Evil Empirical

10.23.09 Foster Kamer


Each week, ANIMAL will rank the world’s most despicable, deplorable, and undesirable human beings walking the earth, making the news. Behold: Evil Empirical. This week, your Media Deathlord Edition.

rupert_murdochRupert Murdoch
A familiar face on this list, this crusty-diapered dipshit told us he was going to take away our favorite free teevee-on-computer service HULU and eventually try to turn a buck on it. Lemme get this straight: you’re making something we used to get for free something we should pay for even though we should’ve been paying for it in the first place. COME THE FUCK ON, MAN. After all, you don’t spend millions of dollars developing and producing and working on very very very expensive, time-consuming programs millions of people are going to watch just to actually charge for them, do you? Jesus! Free content is the future, Rupe. Now let us watch our goddamn Family Guy in peace, for free, because in this new era we pay for nothing and we’re better off for it.

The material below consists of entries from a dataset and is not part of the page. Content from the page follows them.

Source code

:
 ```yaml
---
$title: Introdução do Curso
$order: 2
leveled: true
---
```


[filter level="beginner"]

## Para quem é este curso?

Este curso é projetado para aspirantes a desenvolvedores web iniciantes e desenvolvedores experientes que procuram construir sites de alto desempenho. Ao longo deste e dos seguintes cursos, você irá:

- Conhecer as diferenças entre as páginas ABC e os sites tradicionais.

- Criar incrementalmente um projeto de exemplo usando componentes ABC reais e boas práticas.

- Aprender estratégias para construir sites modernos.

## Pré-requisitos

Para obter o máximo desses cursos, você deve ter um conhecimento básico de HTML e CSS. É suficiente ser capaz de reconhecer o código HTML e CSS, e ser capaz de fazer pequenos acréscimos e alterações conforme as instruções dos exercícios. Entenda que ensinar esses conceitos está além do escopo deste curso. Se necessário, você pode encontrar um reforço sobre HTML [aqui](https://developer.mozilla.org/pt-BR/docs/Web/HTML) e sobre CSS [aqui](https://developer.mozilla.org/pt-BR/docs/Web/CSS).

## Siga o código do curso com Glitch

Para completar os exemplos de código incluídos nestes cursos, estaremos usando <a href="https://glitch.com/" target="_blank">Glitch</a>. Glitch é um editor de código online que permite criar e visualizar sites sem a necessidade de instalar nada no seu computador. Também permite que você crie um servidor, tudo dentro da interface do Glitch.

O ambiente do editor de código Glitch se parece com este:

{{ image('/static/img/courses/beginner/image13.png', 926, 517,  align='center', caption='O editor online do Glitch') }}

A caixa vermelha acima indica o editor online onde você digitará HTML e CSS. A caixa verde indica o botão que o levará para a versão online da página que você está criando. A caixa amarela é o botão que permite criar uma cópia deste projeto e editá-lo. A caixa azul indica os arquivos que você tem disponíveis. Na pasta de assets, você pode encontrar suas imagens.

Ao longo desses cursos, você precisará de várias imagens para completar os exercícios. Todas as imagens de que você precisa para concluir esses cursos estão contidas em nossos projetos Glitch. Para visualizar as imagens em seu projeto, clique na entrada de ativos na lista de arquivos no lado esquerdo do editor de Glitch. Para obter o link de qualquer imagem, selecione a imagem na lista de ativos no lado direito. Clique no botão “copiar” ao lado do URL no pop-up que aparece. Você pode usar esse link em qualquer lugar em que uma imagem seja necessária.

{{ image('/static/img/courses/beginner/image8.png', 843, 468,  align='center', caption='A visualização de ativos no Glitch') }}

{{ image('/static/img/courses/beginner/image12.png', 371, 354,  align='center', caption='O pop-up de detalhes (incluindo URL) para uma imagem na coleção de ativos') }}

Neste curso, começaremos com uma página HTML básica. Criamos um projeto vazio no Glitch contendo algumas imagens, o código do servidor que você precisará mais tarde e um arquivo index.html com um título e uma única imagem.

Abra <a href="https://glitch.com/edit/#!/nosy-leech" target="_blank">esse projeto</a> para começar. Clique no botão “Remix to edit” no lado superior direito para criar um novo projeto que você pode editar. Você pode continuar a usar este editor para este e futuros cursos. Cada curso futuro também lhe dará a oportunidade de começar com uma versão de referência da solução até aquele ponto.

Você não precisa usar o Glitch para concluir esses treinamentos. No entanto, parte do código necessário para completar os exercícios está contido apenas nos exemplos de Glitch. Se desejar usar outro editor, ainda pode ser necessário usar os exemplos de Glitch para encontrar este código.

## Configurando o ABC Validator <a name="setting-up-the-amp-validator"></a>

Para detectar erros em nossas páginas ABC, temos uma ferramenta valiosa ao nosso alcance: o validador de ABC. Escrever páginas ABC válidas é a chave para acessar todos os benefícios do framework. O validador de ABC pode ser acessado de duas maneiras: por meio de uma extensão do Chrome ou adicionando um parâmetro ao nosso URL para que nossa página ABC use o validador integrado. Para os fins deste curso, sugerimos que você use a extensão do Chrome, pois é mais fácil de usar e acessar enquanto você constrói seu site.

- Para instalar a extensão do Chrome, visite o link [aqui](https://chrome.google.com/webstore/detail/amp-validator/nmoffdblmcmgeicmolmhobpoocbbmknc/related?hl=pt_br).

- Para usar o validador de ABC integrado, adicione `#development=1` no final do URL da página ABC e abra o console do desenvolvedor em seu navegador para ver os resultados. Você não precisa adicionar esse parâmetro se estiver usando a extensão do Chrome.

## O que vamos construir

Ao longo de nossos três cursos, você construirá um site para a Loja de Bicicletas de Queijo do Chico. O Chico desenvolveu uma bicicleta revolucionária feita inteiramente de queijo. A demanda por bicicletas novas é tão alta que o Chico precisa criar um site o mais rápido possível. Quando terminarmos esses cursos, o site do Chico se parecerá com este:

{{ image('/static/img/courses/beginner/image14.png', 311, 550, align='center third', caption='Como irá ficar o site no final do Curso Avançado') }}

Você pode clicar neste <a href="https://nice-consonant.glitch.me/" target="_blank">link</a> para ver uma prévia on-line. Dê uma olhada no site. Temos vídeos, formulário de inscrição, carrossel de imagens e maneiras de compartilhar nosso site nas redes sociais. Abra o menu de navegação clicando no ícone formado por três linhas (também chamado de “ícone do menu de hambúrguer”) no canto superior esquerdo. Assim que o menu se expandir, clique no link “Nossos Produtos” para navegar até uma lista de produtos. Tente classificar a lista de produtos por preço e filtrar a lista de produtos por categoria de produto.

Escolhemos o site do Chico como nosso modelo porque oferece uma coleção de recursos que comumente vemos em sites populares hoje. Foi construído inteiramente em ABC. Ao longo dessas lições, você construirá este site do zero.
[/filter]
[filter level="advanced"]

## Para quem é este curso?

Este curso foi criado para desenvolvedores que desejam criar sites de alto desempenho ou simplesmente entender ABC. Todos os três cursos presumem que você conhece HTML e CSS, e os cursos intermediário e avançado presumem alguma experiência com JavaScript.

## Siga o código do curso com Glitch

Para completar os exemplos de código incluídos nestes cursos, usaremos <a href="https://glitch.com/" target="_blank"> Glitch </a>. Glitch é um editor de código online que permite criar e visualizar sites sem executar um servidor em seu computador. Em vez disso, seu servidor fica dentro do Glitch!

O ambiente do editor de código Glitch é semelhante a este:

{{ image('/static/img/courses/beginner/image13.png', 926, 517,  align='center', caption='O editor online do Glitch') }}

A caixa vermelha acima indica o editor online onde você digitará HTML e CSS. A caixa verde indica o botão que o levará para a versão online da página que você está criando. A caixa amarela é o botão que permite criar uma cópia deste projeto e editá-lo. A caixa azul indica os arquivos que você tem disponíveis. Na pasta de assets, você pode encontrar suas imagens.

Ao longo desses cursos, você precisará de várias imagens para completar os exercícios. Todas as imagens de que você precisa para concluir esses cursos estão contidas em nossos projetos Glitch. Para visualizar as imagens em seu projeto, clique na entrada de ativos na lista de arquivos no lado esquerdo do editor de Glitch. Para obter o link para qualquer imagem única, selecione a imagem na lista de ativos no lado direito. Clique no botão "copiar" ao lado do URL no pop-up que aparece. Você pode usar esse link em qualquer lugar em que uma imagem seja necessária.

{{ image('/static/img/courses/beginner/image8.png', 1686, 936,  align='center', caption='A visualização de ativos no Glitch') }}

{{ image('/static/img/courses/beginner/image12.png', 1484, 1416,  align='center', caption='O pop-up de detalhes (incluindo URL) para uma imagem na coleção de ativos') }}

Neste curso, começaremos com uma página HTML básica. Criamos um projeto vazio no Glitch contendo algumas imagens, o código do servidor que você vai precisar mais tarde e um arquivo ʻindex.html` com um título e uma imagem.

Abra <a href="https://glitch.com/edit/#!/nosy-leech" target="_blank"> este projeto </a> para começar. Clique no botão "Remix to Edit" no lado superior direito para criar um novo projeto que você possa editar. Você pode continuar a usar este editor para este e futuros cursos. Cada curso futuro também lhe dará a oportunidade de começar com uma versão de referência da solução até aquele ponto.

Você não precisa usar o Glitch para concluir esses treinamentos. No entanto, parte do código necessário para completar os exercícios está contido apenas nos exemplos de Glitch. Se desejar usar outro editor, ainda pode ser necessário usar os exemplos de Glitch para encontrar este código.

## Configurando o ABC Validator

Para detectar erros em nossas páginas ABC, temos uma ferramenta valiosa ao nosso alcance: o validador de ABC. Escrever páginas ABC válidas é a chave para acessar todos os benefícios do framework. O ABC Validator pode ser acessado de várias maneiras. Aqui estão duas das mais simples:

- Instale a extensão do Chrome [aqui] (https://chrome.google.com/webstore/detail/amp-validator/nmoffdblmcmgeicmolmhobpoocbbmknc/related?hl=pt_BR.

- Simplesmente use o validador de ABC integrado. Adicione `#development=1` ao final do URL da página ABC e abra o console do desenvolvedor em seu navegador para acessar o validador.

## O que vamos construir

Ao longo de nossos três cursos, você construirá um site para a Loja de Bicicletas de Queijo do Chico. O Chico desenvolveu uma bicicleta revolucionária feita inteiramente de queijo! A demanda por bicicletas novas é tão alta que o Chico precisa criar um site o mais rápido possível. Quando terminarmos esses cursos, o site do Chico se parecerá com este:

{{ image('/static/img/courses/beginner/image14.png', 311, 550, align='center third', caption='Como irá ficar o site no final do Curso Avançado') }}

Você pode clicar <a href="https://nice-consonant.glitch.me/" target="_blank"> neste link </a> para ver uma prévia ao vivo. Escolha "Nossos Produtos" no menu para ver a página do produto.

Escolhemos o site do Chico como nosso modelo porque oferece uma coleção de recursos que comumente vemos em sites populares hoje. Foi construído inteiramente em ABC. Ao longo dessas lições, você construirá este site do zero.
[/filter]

freakanomicsThe Freaknomics Guys
So an economist and a journalist walk into a bar. Both of their names are Steven, but one of them spells it with a “ph.” They wrote a book together. In that book, they argue that you should vacuum your children before they’re born to stop crime, drive drunk to drive better, don’t sell crack because you won’t make enough money, write books for money, and now, don’t worry so much about global warming because basically everyone’s wrong about it. In other words, read this book, and chill the fuck out. Books are bad and these guys’ names are Stev/phen which is totally insidious and makes them sound like the evil Gay math twins we’re all pretty sure they are. Rational thought tied to mathematics is evil.

56967872Graydon Carter
Yet another asshole you’ll never know about unless you live in New York. This guy parades around this city like he owns this town and charges $50 for mac and cheese at his restaurant you can’t get into. Seriously. Have you ever read Vanity Fair? That’s his life. Literally. Anyway, this guy’s been overpaying himself and a bunch of shitty writers for far far far too long, and when they all start to get fired, he gets on a private jet to an island. Which is completely evil, right? Because when I’m firing a bunch of people who didn’t deserve to be comepletely overpaid for the last five years, the first place I want to be is in their faces admitting that I fucked up.

Mike_alboMike Albo
There’s absolutely no way you know who this person is or will give a shit if you don’t live in New York. He writes a column about shops, for the New York Times, the Most Important News Organization In The History Of News, Ever. He’s also some kind of comedian and does comedy that only people who live in Brooklyn or who secretly Want To Live In Brooklyn give a shit about. Well, this guy and some chick from VICE and some guy I know who got arrested all got tickets to go on this trip to Jamaica, and presumably, all these Fugly media people boned each other, which is fine, except the trip wasn’t to procreate media people (a trip scenario in which its organizer would win this list with no competition). It was to promote JetBlue and a DouchEmail website. They took free shit, and they’re tainting journalism with their free shit, and they’re promoting DouchEmail, so we should start NAMING NAMES. Ruining Journalism and Promoting DouchEmail’s evil, so we should get pissed about it.

AJ_THGMost Evil: AJ Daulerio
Too insidery? Maybe. But ANIMAL’s Editorial Director also has a dayjob running some wannabe jock douchesite run by a bunch of scrawny nerds with wannabe jock complexes and a gigantic Tongan dude named “Tommy.” Besides the scary Tongan dude, let’s clear up one thing: sports blogs are run by guys who sucked at sports, which is to say nothing about the skills needed to handle their own balls. As evidenced: this guy took a bunch of “unsubstantiated” “rumors” about ESPN personalities and posted them on the internet. These are people with private lives! And this is just a writer venting a grudge about being chafed on the publicity reach-around when he didn’t get the flack response he wanted, which was the truth! Dude, if you get that pissed about flacks lying to you, what’s gonna happen when he realizes that the Holocaust was bullshit and that every girlfriend he’s ever had is always wishing he had a bigger (paycheck/cock/mustache/whatever). Reality’s a fuckin’ bummer. You can’t just lash out at the world! Enjoy your reacharound, and reacharound back. The system’s not built for you be worked for, but to be worked by. The sports media’s not supposed to be honest, obvi: scandal’s bad for morale! Besides which, ESPN just wants to bring the inherent beauty of sports to the people; why you gotta rat on the long-dick fuckin’ that comes inbetween? Asshole. Alloicious Jameson Daulerio’s getting in the way of people having long-dick fuckin’. If that’s not evil, nothing is.